The task | The expected output is a copy of every line in the records with the string "cuisine".

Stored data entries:
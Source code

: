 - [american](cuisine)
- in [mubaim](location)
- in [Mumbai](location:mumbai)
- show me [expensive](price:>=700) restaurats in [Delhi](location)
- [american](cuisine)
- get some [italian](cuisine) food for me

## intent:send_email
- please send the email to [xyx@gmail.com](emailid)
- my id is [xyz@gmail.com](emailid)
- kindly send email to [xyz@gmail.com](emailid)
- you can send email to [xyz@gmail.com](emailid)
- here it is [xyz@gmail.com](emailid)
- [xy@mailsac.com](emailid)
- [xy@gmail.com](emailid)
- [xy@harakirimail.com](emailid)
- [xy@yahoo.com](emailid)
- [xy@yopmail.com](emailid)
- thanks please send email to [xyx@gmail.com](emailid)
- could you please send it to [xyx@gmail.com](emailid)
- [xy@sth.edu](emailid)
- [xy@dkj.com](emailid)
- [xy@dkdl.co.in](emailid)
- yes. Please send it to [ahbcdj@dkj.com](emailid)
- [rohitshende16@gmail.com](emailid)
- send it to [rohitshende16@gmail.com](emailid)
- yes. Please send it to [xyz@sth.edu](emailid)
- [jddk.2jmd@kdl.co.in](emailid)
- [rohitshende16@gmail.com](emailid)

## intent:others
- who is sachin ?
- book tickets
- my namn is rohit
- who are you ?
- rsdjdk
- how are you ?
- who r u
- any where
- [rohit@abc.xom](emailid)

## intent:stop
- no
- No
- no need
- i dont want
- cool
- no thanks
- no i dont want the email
==
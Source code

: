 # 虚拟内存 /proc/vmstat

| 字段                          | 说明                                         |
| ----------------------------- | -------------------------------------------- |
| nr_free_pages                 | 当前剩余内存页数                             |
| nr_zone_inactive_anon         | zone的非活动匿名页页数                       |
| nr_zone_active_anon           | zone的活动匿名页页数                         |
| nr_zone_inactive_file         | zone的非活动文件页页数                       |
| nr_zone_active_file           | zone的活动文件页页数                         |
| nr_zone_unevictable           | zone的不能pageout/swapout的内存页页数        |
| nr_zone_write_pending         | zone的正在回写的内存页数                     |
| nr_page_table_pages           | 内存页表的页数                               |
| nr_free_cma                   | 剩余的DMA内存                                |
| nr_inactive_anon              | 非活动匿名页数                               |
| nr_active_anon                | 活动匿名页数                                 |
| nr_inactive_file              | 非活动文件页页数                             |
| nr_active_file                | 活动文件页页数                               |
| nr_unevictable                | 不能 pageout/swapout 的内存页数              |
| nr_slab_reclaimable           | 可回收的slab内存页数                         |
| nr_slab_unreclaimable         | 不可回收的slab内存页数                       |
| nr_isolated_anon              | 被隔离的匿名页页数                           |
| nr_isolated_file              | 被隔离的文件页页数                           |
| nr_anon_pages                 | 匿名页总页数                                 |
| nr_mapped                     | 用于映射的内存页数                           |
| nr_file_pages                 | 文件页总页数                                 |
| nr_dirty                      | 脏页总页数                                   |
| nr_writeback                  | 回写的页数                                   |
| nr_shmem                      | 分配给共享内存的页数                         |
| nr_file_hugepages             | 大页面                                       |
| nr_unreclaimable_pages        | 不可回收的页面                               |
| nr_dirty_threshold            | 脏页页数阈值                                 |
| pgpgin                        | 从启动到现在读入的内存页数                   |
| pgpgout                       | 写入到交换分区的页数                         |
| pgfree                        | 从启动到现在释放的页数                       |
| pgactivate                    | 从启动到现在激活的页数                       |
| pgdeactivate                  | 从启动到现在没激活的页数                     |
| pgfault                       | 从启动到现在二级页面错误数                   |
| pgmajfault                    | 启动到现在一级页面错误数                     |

Task result |
: - [american](cuisine)
- [american](cuisine)
- get some [italian](cuisine) food for me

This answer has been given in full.